Savez-vous quelles sont les trois grandes raisons de travailler à la faculté ? Devant le silence du naïf cherchant des pensées élevées qui auraient pu avoir été formulées par il ne savait quel grand esprit, on lui vendait la mèche : « Juillet, août, septembre, cher collègue, voilà les trois grandes raisons. »
Époque bien révolue, tant la montée du nombre d’étudiants, l’imbrication croissante des enseignements, la paperasserie exponentielle, l’insuffisance chronique de personnel administratif et, plus globalement, le bordel complet qui régnait dans l’usine à gaz de la fac avaient grignoté le temps livre qui jadis pouvait perte consacré aux recherches personnelles ou à la thèse…

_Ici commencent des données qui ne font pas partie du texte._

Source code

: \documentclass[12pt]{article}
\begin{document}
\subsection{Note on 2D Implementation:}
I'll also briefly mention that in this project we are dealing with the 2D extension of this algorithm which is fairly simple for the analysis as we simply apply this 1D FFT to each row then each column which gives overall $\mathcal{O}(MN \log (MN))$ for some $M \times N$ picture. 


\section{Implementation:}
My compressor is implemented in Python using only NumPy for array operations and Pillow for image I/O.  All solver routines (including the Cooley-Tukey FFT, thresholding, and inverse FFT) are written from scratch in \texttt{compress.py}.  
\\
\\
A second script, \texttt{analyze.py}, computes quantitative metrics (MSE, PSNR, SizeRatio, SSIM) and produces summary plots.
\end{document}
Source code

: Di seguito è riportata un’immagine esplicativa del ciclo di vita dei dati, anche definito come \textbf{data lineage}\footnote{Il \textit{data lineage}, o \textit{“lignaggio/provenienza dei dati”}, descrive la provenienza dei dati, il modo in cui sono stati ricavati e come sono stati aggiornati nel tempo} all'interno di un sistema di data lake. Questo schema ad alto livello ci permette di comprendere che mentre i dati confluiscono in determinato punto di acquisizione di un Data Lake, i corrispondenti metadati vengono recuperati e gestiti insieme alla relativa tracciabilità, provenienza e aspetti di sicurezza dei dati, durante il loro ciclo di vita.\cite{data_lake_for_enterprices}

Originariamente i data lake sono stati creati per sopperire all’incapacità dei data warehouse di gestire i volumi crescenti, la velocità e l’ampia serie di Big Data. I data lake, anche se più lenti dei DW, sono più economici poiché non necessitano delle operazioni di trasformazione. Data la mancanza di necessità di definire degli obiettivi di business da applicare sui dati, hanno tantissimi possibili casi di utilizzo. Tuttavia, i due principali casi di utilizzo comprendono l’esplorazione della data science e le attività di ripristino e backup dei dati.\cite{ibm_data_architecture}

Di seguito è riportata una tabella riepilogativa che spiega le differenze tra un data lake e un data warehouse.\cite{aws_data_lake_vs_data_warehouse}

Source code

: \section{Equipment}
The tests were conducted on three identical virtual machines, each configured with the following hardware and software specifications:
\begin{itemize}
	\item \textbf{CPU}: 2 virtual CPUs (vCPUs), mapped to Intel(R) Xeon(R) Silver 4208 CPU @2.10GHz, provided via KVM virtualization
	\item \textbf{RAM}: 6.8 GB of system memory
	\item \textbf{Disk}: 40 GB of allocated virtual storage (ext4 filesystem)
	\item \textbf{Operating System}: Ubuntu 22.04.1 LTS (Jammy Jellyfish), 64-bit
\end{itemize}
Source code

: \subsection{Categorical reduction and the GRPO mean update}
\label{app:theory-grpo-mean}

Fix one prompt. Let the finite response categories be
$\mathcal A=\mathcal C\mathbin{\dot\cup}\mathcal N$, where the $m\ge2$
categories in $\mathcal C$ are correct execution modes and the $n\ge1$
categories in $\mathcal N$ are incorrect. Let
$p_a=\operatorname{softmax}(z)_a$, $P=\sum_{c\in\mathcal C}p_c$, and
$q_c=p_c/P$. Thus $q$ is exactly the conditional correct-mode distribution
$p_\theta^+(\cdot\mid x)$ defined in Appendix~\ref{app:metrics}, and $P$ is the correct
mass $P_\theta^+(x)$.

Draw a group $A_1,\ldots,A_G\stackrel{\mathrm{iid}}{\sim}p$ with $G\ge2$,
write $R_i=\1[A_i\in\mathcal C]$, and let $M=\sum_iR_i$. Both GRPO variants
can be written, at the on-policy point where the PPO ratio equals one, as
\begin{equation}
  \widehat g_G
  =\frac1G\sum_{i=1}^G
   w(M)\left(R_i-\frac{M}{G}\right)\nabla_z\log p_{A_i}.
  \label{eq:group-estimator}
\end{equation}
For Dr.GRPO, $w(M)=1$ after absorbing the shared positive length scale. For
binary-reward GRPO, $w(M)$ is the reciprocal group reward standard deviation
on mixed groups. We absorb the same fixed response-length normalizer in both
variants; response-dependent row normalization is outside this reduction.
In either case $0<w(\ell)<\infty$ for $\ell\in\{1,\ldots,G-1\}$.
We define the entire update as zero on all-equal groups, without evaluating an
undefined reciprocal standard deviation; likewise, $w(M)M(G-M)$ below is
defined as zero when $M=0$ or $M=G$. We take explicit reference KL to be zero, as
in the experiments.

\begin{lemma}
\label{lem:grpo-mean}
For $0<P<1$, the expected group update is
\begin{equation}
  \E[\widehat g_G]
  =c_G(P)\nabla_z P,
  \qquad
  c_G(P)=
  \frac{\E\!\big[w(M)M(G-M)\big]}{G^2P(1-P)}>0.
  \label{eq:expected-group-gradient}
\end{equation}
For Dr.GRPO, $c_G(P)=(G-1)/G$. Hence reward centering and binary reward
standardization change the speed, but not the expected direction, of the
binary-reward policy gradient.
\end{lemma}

On peut signaler le travail de Christin sur les noms de ses personnages. Ainsi, Serge-Emmanuel L’Hours ou encore Jean-Paul Doutrelombe, chacun portant plutôt bien son patronyme.
L’intrigue est assez simple : des mails sont envoyés à certains éminents professeurs. Ils sont anonymes et font une victime. Un homme, assez âgé, meurt. Une bibliothèque importante est léguée mais le testament contesté. Le président de l’Université charge deux jeunes professeurs de mener l’enquête.
On la suit avec délice, riant parfois, rire qui se mélange avec l’effarement à propos de l’effondrement des universités décrit ici.